Klenke wrote this approach up so well on his page for Mount Spickard, let me send you over there for exact milages. I strongly advise printing out his schematic map for the end of the road and first mile of trail. For our trip this year, it was our sole "beta" until reaching the base of the mountain, and served us well.
P.S. - as Klenke notes elsewhere, U.S.-based climbers shouldn't tell the border guards they plan to cross back into the U.S.. Instead, promise to climb Slesse Mountain :-).
The mountain is in the North Cascades National Park and a permit is required to camp overnight. The permit is difficult to obtain, requiring a stop in Sedro Woolley, Washington. This isn't that far out of the way for climbers coming from Puget Sound, but presents an unreasonable (in my view) burden for Canadian climbers. Hopefully a self-registration system will be devised for this unusual entry to the park.
A helpful tip for this situation from posmith: "If you speak to the permit desk at the North Cascades Park, they will often give you a permit over the phone the day before or the day of the climb. I got a permit as I cruised up I-5, although it took some explaining."

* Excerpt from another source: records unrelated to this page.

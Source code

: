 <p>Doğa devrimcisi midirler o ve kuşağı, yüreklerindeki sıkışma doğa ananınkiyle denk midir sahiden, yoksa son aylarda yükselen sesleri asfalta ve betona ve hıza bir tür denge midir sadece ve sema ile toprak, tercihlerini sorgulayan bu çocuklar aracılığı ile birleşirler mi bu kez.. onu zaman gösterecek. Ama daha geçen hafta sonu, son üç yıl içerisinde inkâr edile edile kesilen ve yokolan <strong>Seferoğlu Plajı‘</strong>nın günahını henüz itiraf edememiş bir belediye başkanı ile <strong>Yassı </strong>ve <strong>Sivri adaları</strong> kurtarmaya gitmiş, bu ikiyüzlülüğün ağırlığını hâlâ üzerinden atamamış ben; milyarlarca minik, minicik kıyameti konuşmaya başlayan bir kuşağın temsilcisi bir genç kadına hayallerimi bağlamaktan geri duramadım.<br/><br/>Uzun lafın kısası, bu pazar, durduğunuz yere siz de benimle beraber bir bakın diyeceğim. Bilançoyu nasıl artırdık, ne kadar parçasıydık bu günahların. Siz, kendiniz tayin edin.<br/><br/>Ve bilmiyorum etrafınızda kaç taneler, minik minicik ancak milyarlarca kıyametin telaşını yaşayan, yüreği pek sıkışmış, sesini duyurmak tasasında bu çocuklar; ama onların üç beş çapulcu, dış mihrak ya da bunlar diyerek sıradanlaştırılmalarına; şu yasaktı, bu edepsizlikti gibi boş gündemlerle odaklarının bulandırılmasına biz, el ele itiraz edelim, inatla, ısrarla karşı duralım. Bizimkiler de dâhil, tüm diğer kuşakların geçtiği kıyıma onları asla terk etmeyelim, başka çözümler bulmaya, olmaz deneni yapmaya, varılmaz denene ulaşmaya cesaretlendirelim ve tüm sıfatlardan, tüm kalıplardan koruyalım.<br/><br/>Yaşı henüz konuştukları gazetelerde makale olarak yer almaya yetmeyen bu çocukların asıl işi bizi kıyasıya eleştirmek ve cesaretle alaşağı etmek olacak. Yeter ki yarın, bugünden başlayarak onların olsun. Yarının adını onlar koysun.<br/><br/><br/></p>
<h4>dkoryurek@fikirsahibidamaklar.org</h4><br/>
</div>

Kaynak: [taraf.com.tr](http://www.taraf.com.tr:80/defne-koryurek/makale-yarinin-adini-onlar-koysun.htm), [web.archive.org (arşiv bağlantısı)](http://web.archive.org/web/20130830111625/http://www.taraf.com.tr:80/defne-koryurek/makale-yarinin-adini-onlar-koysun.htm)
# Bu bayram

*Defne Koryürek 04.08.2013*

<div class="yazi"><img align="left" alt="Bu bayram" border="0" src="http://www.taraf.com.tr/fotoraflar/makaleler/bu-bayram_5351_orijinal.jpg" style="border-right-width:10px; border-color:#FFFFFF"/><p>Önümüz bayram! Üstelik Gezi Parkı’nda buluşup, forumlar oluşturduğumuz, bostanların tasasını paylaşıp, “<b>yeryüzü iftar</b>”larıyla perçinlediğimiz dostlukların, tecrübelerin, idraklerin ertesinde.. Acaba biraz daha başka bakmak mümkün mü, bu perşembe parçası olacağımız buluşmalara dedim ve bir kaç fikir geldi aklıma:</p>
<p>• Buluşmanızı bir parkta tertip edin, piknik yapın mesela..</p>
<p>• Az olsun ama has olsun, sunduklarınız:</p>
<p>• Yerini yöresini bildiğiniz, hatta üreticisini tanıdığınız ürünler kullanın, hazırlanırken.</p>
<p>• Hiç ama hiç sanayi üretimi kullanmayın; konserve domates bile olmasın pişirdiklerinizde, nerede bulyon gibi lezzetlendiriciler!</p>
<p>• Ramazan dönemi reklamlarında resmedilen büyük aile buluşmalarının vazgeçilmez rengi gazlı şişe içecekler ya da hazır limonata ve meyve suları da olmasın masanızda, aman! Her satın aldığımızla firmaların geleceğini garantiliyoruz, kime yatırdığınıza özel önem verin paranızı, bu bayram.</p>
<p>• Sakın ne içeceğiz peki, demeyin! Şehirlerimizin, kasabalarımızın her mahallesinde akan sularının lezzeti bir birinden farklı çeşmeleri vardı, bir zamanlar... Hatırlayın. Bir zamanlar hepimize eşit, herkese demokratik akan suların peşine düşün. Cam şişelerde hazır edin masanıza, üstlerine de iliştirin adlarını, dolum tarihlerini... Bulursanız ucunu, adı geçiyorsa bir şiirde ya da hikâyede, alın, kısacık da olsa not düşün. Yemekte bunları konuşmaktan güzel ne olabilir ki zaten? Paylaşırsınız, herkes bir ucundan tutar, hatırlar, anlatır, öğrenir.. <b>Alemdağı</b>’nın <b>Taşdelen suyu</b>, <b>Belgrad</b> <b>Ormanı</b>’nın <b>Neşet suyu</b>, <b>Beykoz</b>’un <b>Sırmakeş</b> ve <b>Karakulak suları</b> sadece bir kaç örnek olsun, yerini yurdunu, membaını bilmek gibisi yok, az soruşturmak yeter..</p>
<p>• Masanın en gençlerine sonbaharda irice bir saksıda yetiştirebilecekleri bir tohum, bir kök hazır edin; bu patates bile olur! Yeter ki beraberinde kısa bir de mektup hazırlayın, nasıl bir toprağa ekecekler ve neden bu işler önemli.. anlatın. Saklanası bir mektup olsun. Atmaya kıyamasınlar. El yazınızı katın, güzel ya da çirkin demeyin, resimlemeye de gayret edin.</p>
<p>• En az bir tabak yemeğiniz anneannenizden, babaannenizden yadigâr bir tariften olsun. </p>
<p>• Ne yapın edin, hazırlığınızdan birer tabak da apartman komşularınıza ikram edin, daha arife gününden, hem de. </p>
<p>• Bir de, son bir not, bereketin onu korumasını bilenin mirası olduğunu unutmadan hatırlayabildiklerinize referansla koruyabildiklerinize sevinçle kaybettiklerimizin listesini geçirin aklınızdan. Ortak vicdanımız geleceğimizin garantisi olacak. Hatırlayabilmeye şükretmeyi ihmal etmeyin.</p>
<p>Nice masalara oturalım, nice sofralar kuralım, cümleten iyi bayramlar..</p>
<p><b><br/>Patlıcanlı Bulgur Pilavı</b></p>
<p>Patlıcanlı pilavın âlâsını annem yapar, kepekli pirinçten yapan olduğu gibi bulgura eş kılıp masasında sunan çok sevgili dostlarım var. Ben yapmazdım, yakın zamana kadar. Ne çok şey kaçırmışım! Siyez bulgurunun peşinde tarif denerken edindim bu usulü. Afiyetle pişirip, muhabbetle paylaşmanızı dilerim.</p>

The climb can be made in spring, summer and fall via the South Route. Avalanche conditions in spring could be a problem, as there is moderately steep snow on south-facing slopes. My impression is that spring would be a lot of work, thanks to huge amounts of snow walking, step-kicking, and typically worse weather. In general, summer is the best time to make the ascent.
For the Northeast Face, climbers who want ice should go late, but be warned there is a risk of finding "impassable" bergschrunds blocking access to the elegant ice ramp. We made our climb of the face in mid-July, finding reasonable glacier travel, mostly snow climbing, but a few short, fun sections of ice. Climbers on this route in June often don't even rope up for the 700-foot high ramp, as good deep steps can be kicked.
Ouzel Lake makes a great base camp for climbing several peaks in the area, including the elusive Mox Peaks.